Amélie Daoust-Boisvert – Le Devoir – 13 mars 2018

Les jeunes médecins se détournent de plus en plus de la médecine de famille : près d’une centaine de postes de résidents, un record, sont restés vacants cette année au premier tour du jumelage. Cette désaffection qui s’accentue au fil des ans priverait à terme plus de 200 000 patients d’une prise en charge en première ligne, s’inquiète la Fédération des médecins omnipraticiens du Québec (FMOQ).

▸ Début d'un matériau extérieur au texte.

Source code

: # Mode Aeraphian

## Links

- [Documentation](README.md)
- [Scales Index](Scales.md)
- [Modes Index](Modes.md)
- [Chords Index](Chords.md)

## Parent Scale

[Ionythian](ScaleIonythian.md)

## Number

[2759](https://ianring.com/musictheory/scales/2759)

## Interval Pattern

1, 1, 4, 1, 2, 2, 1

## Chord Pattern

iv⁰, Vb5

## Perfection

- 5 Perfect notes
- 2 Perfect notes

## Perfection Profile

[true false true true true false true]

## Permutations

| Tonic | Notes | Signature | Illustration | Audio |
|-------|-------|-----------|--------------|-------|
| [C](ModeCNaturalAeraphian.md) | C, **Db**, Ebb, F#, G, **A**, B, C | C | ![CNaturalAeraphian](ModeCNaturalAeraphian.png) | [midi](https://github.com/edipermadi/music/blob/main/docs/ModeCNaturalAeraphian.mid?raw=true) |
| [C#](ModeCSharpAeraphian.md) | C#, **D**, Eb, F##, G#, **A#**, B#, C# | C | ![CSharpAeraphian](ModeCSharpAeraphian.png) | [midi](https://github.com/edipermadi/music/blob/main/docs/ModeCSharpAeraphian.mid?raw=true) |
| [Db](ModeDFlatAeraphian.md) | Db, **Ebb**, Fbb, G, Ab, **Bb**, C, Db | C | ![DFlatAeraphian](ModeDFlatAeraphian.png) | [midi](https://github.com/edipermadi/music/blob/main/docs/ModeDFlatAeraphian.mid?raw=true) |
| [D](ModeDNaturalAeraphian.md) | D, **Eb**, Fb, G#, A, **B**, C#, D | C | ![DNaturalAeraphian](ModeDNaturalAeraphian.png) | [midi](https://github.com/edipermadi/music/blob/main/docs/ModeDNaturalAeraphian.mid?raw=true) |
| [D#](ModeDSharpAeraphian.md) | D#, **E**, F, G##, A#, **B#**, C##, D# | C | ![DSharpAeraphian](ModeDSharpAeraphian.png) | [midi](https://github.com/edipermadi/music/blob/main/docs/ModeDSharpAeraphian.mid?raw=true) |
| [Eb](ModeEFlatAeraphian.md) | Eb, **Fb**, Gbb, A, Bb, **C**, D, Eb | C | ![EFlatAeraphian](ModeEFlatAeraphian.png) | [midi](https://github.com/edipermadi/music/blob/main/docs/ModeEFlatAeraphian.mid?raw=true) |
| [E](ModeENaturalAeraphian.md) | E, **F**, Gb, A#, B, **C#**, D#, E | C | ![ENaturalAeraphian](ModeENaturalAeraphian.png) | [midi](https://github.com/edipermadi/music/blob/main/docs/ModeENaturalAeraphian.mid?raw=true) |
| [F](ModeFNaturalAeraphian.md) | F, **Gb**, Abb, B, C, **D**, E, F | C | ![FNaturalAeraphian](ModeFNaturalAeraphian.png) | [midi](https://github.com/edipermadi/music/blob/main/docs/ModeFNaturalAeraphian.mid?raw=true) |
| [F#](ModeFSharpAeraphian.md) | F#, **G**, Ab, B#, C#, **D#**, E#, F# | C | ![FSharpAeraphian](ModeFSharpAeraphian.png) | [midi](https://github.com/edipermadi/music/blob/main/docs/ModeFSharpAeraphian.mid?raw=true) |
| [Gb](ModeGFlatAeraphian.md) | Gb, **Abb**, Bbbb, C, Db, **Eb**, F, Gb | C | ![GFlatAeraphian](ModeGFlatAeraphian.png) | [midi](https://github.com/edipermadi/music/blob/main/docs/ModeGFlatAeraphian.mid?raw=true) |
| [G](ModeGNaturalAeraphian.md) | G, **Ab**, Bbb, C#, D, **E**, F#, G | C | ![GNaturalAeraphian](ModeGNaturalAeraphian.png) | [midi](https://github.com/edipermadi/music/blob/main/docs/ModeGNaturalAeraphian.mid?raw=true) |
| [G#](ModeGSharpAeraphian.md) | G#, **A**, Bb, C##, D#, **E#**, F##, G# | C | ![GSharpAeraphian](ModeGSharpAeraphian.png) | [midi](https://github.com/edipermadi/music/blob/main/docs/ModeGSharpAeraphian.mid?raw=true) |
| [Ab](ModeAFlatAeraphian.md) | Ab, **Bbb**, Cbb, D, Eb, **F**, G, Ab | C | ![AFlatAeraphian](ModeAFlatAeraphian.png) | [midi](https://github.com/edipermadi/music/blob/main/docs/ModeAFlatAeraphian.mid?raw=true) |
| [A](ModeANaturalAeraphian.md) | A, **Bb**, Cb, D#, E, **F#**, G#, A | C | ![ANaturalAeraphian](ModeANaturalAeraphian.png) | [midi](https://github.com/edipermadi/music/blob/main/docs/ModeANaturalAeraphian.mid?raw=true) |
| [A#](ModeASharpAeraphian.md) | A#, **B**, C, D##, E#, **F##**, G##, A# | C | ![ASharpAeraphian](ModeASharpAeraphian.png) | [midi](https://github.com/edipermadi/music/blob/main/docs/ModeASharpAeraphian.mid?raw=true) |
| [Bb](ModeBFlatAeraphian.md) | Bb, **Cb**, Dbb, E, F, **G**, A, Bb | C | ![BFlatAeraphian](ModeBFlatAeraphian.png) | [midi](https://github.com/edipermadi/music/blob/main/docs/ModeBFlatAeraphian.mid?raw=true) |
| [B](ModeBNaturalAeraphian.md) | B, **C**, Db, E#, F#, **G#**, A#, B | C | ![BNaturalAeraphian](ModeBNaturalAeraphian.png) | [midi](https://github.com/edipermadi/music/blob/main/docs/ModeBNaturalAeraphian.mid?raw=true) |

Ce sont 96 postes de résidents en médecine de famille, sur un total de 498, qui n’ont pas trouvé preneur cette année, soit près d’un poste sur cinq. Les résultats ont été rendus publics ces derniers jours par le Service canadien de jumelage des résidents.

Se désolant de la situation, le président de la FMOQ, Louis Godin, y voit un phénomène « très très préoccupant ».

Certains postes pourraient être pourvus au deuxième tour par des étudiants en médecine refusés dans leur premier choix de spécialité. Le Dr Godin ne s’attend pas à un revirement spectaculaire de la situation, à la lumière des données des années passées.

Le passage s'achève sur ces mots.